◆ How to complete this task ◆
Every entry below should be restated word for word, except for its images.
BEGIN
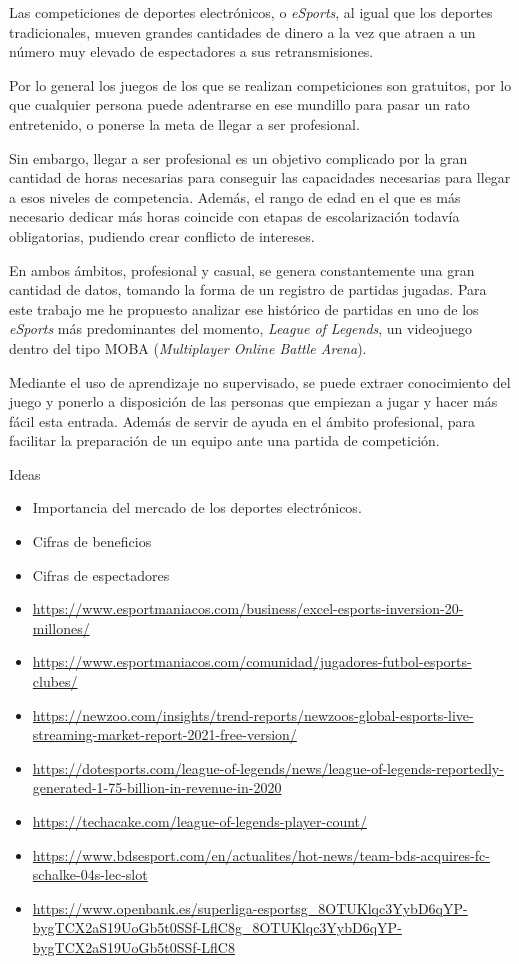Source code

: 
Las competiciones de deportes electrónicos, o \textit{eSports}, al igual que los deportes tradicionales, mueven grandes cantidades de dinero a la vez que atraen a un número muy elevado de espectadores a sus retransmisiones.

Por lo general los juegos de los que se realizan competiciones son gratuitos, por lo que cualquier persona puede adentrarse en ese mundillo para pasar un rato entretenido, o ponerse la meta de llegar a ser profesional.

Sin embargo, llegar a ser profesional es un objetivo complicado por la gran cantidad de horas necesarias para conseguir las capacidades necesarias para llegar a esos niveles de competencia. Además, el rango de edad en el que es más necesario dedicar más horas coincide con etapas de escolarización todavía obligatorias, pudiendo crear conflicto de intereses.

En ambos ámbitos, profesional y casual, se genera constantemente una gran cantidad de datos, tomando la forma de un registro de partidas jugadas. Para este trabajo me he propuesto analizar ese histórico de partidas en uno de los \textit{eSports} más predominantes del momento, \textit{League of Legends}, un videojuego dentro del tipo MOBA (\textit{Multiplayer Online Battle Arena}).

Mediante el uso de aprendizaje no supervisado, se puede extraer conocimiento del juego y ponerlo a disposición de las personas que empiezan a jugar y hacer más fácil esta entrada. Además de servir de ayuda en el ámbito profesional, para facilitar la preparación de un equipo ante una partida de competición.

\hfill \break
Ideas
\begin{itemize}
    \item Importancia del mercado de los deportes electrónicos.
    \item Cifras de beneficios
    \item Cifras de espectadores
    \item \url{https://www.esportmaniacos.com/business/excel-esports-inversion-20-millones/}
    \item \url{https://www.esportmaniacos.com/comunidad/jugadores-futbol-esports-clubes/}
    \item \url{https://newzoo.com/insights/trend-reports/newzoos-global-esports-live-streaming-market-report-2021-free-version/}
    \item \url{https://dotesports.com/league-of-legends/news/league-of-legends-reportedly-generated-1-75-billion-in-revenue-in-2020}
    \item \url{https://techacake.com/league-of-legends-player-count/}
    \item \url{https://www.bdsesport.com/en/actualites/hot-news/team-bds-acquires-fc-schalke-04s-lec-slot}
    \item \url{https://www.openbank.es/superliga-esportsg_8OTUKlqc3YybD6qYP-bygTCX2aS19UoGb5t0SSf-LflC8g_8OTUKlqc3YybD6qYP-bygTCX2aS19UoGb5t0SSf-LflC8}
\end{itemize}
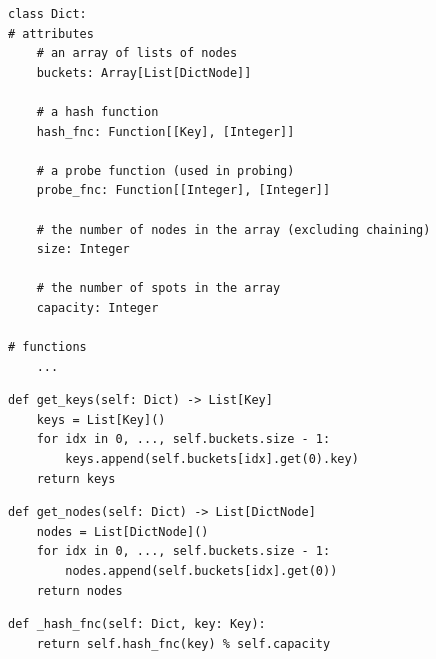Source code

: \documentclass[mathserif, handout]{beamer}
\begin{document}
\begin{frame}[fragile]
	\begin{thmboxbot}
		\begin{lstlisting}[style=mypython]
class Dict:
# attributes
    # an array of lists of nodes
    buckets: Array[List[DictNode]]

    # a hash function
    hash_fnc: Function[[Key], [Integer]]

    # a probe function (used in probing)
    probe_fnc: Function[[Integer], [Integer]]
    
    # the number of nodes in the array (excluding chaining)
    size: Integer

    # the number of spots in the array
    capacity: Integer

# functions
    ...
\end{lstlisting}
	\end{thmboxbot}
\end{frame}

\begin{frame}[fragile]
	\begin{proofbox}
		\begin{lstlisting}[style=mypython]
def get_keys(self: Dict) -> List[Key]
    keys = List[Key]()
    for idx in 0, ..., self.buckets.size - 1:
        keys.append(self.buckets[idx].get(0).key)
    return keys
\end{lstlisting}
	\end{proofbox}
\end{frame}

\begin{frame}[fragile]
	\begin{proofbox}
		\begin{lstlisting}[style=mypython]
def get_nodes(self: Dict) -> List[DictNode]
    nodes = List[DictNode]()
    for idx in 0, ..., self.buckets.size - 1:
        nodes.append(self.buckets[idx].get(0))
    return nodes
\end{lstlisting}
	\end{proofbox}
\end{frame}

\begin{frame}[fragile]
	\begin{proofbox}
		\begin{lstlisting}[style=mypython]
def _hash_fnc(self: Dict, key: Key):
    return self.hash_fnc(key) % self.capacity
\end{lstlisting}
	\end{proofbox}
\end{frame}
\end{document}
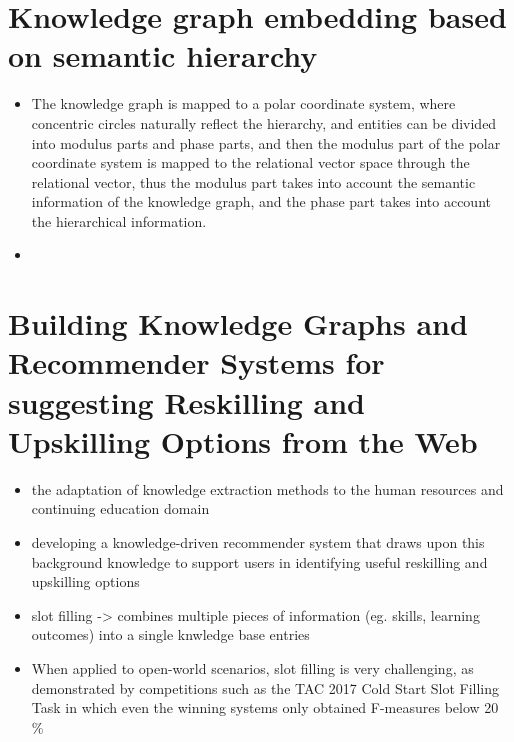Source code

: \documentclass{report}
\begin{document}
\section{Knowledge graph embedding based on semantic hierarchy}
\begin{itemize}
    \item The knowledge graph is mapped to a polar coordinate system, where concentric circles naturally reflect the hierarchy, and entities can be divided into modulus parts and phase parts, and then the modulus part of the polar coordinate system is mapped to the relational vector space through the relational vector, thus the modulus part takes into account the semantic information of the knowledge graph, and the phase part takes into account the hierarchical information.
    \item 
\end{itemize}

\section{Building Knowledge Graphs and Recommender Systems for suggesting Reskilling and Upskilling Options from the Web}
\begin{itemize}
    \item the adaptation of knowledge extraction methods to the human resources and continuing education domain
    \item developing a knowledge-driven recommender system that draws upon this background knowledge to support users in identifying useful reskilling and upskilling options
    \item slot filling -> combines multiple pieces of information (eg. skills, learning outcomes) into a single knwledge base entries
    \item When applied to open-world scenarios, slot
    filling is very challenging, as demonstrated by competitions such as the TAC 2017 Cold Start Slot Filling Task in which even the winning systems only obtained F-measures below 20 \% 
\end{itemize}
\end{document}
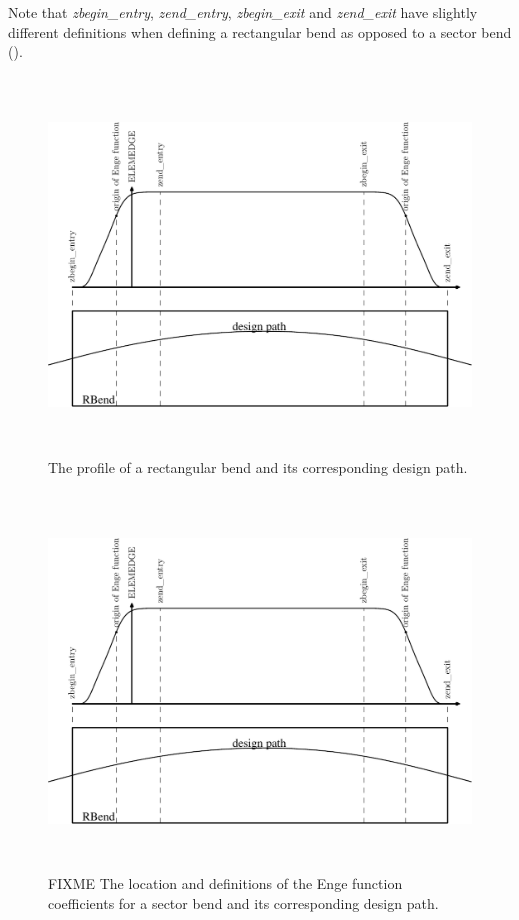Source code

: Note that {\sl zbegin\_entry}, {\sl zend\_entry}, {\sl zbegin\_exit} and {\sl zend\_exit} have slightly different definitions when defining a rectangular bend as opposed to a sector bend ().



\begin{figure}[ht]
  \begin{center}
    \includegraphics[origin=bl,height=100mm,angle=0]{./figures/Fieldmaps/profile-1.pdf}
    \caption{The profile of a rectangular bend and its corresponding design path.}
    \label{fig:fringefields}
  \end{center}
\end{figure}

\begin{figure}[ht]
  \begin{center}
   \includegraphics[origin=bl,height=100mm,angle=0]{./figures/Fieldmaps/profile-1.pdf}
    \caption{FIXME The location and definitions of the Enge function coefficients for a sector bend
      and its corresponding design path.}
    \label{fig:fringefields-sbend}
  \end{center}
\end{figure}

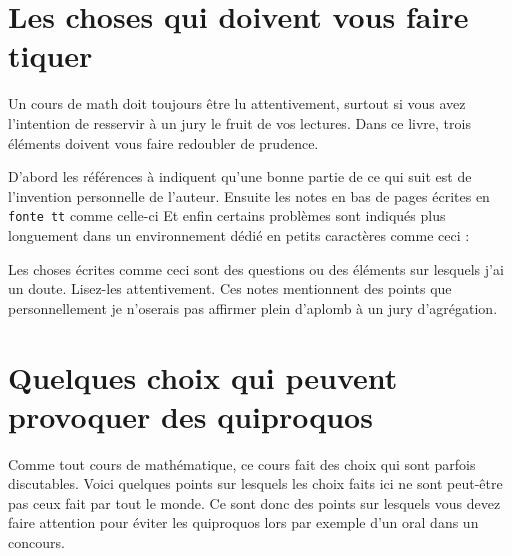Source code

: \section{Les choses qui doivent vous faire tiquer}

Un cours de math doit toujours être lu attentivement, surtout si vous avez l'intention de resservir à un jury le fruit de vos lectures. Dans ce livre, trois éléments doivent vous faire redoubler de prudence.

D'abord les références à \cite{MonCerveau} indiquent qu'une bonne partie de ce qui suit est de l'invention personnelle de l'auteur. Ensuite les notes en bas de pages écrites en \texttt{fonte tt} comme celle-ci Et enfin certains problèmes sont indiqués plus longuement dans un environnement dédié en petits caractères comme ceci :
\begin{probleme}
    Les choses écrites comme ceci sont des questions ou des éléments sur lesquels j'ai un doute. Lisez-les attentivement. Ces notes mentionnent des points que personnellement je n'oserais pas affirmer plein d'aplomb à un jury d'agrégation.
\end{probleme}

\section{Quelques choix qui peuvent provoquer des quiproquos}

Comme tout cours de mathématique, ce cours fait des choix qui sont parfois discutables. Voici quelques points sur lesquels les choix faits ici ne sont peut-être pas ceux fait par tout le monde. Ce sont donc des points sur lesquels vous devez faire attention pour éviter les quiproquos lors par exemple d'un oral dans un concours.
END
◆ Solution for this exercise ◆
Source code

: 
Las competiciones de deportes electrónicos, o \textit{eSports}, al igual que los deportes tradicionales, mueven grandes cantidades de dinero a la vez que atraen a un número muy elevado de espectadores a sus retransmisiones.

Por lo general los juegos de los que se realizan competiciones son gratuitos, por lo que cualquier persona puede adentrarse en ese mundillo para pasar un rato entretenido, o ponerse la meta de llegar a ser profesional.

Sin embargo, llegar a ser profesional es un objetivo complicado por la gran cantidad de horas necesarias para conseguir las capacidades necesarias para llegar a esos niveles de competencia. Además, el rango de edad en el que es más necesario dedicar más horas coincide con etapas de escolarización todavía obligatorias, pudiendo crear conflicto de intereses.

En ambos ámbitos, profesional y casual, se genera constantemente una gran cantidad de datos, tomando la forma de un registro de partidas jugadas. Para este trabajo me he propuesto analizar ese histórico de partidas en uno de los \textit{eSports} más predominantes del momento, \textit{League of Legends}, un videojuego dentro del tipo MOBA (\textit{Multiplayer Online Battle Arena}).

Mediante el uso de aprendizaje no supervisado, se puede extraer conocimiento del juego y ponerlo a disposición de las personas que empiezan a jugar y hacer más fácil esta entrada. Además de servir de ayuda en el ámbito profesional, para facilitar la preparación de un equipo ante una partida de competición.

\hfill \break
Ideas
\begin{itemize}
    \item Importancia del mercado de los deportes electrónicos.
    \item Cifras de beneficios
    \item Cifras de espectadores
    \item \url{https://www.esportmaniacos.com/business/excel-esports-inversion-20-millones/}
    \item \url{https://www.esportmaniacos.com/comunidad/jugadores-futbol-esports-clubes/}
    \item \url{https://newzoo.com/insights/trend-reports/newzoos-global-esports-live-streaming-market-report-2021-free-version/}
    \item \url{https://dotesports.com/league-of-legends/news/league-of-legends-reportedly-generated-1-75-billion-in-revenue-in-2020}
    \item \url{https://techacake.com/league-of-legends-player-count/}
    \item \url{https://www.bdsesport.com/en/actualites/hot-news/team-bds-acquires-fc-schalke-04s-lec-slot}
    \item \url{https://www.openbank.es/superliga-esportsg_8OTUKlqc3YybD6qYP-bygTCX2aS19UoGb5t0SSf-LflC8g_8OTUKlqc3YybD6qYP-bygTCX2aS19UoGb5t0SSf-LflC8}
\end{itemize}
Source code

: \documentclass[mathserif, handout]{beamer}
\begin{document}
\begin{frame}[fragile]
	\begin{thmboxbot}
		\begin{lstlisting}[style=mypython]
class Dict:
# attributes
    # an array of lists of nodes
    buckets: Array[List[DictNode]]

    # a hash function
    hash_fnc: Function[[Key], [Integer]]

    # a probe function (used in probing)
    probe_fnc: Function[[Integer], [Integer]]
    
    # the number of nodes in the array (excluding chaining)
    size: Integer

    # the number of spots in the array
    capacity: Integer

# functions
    ...
\end{lstlisting}
	\end{thmboxbot}
\end{frame}

\begin{frame}[fragile]
	\begin{proofbox}
		\begin{lstlisting}[style=mypython]
def get_keys(self: Dict) -> List[Key]
    keys = List[Key]()
    for idx in 0, ..., self.buckets.size - 1:
        keys.append(self.buckets[idx].get(0).key)
    return keys
\end{lstlisting}
	\end{proofbox}
\end{frame}

\begin{frame}[fragile]
	\begin{proofbox}
		\begin{lstlisting}[style=mypython]
def get_nodes(self: Dict) -> List[DictNode]
    nodes = List[DictNode]()
    for idx in 0, ..., self.buckets.size - 1:
        nodes.append(self.buckets[idx].get(0))
    return nodes
\end{lstlisting}
	\end{proofbox}
\end{frame}

\begin{frame}[fragile]
	\begin{proofbox}
		\begin{lstlisting}[style=mypython]
def _hash_fnc(self: Dict, key: Key):
    return self.hash_fnc(key) % self.capacity
\end{lstlisting}
	\end{proofbox}
\end{frame}
\end{document}
Source code

: \documentclass{report}
\begin{document}
\section{Knowledge graph embedding based on semantic hierarchy}
\begin{itemize}
    \item The knowledge graph is mapped to a polar coordinate system, where concentric circles naturally reflect the hierarchy, and entities can be divided into modulus parts and phase parts, and then the modulus part of the polar coordinate system is mapped to the relational vector space through the relational vector, thus the modulus part takes into account the semantic information of the knowledge graph, and the phase part takes into account the hierarchical information.
    \item 
\end{itemize}

\section{Building Knowledge Graphs and Recommender Systems for suggesting Reskilling and Upskilling Options from the Web}
\begin{itemize}
    \item the adaptation of knowledge extraction methods to the human resources and continuing education domain
    \item developing a knowledge-driven recommender system that draws upon this background knowledge to support users in identifying useful reskilling and upskilling options
    \item slot filling -> combines multiple pieces of information (eg. skills, learning outcomes) into a single knwledge base entries
    \item When applied to open-world scenarios, slot
    filling is very challenging, as demonstrated by competitions such as the TAC 2017 Cold Start Slot Filling Task in which even the winning systems only obtained F-measures below 20 \% 
\end{itemize}
\end{document}
Source code

: Note that {\sl zbegin\_entry}, {\sl zend\_entry}, {\sl zbegin\_exit} and {\sl zend\_exit} have slightly different definitions when defining a rectangular bend as opposed to a sector bend ().



\begin{figure}[ht]
  \begin{center}
    \includegraphics[origin=bl,height=100mm,angle=0]{./figures/Fieldmaps/profile-1.pdf}
    \caption{The profile of a rectangular bend and its corresponding design path.}
    \label{fig:fringefields}
  \end{center}
\end{figure}

\begin{figure}[ht]
  \begin{center}
   \includegraphics[origin=bl,height=100mm,angle=0]{./figures/Fieldmaps/profile-1.pdf}
    \caption{FIXME The location and definitions of the Enge function coefficients for a sector bend
      and its corresponding design path.}
    \label{fig:fringefields-sbend}
  \end{center}
\end{figure}

Source code

: \section{Les choses qui doivent vous faire tiquer}

Un cours de math doit toujours être lu attentivement, surtout si vous avez l'intention de resservir à un jury le fruit de vos lectures. Dans ce livre, trois éléments doivent vous faire redoubler de prudence.

D'abord les références à \cite{MonCerveau} indiquent qu'une bonne partie de ce qui suit est de l'invention personnelle de l'auteur. Ensuite les notes en bas de pages écrites en \texttt{fonte tt} comme celle-ci Et enfin certains problèmes sont indiqués plus longuement dans un environnement dédié en petits caractères comme ceci :
\begin{probleme}
    Les choses écrites comme ceci sont des questions ou des éléments sur lesquels j'ai un doute. Lisez-les attentivement. Ces notes mentionnent des points que personnellement je n'oserais pas affirmer plein d'aplomb à un jury d'agrégation.
\end{probleme}

\section{Quelques choix qui peuvent provoquer des quiproquos}

Comme tout cours de mathématique, ce cours fait des choix qui sont parfois discutables. Voici quelques points sur lesquels les choix faits ici ne sont peut-être pas ceux fait par tout le monde. Ce sont donc des points sur lesquels vous devez faire attention pour éviter les quiproquos lors par exemple d'un oral dans un concours.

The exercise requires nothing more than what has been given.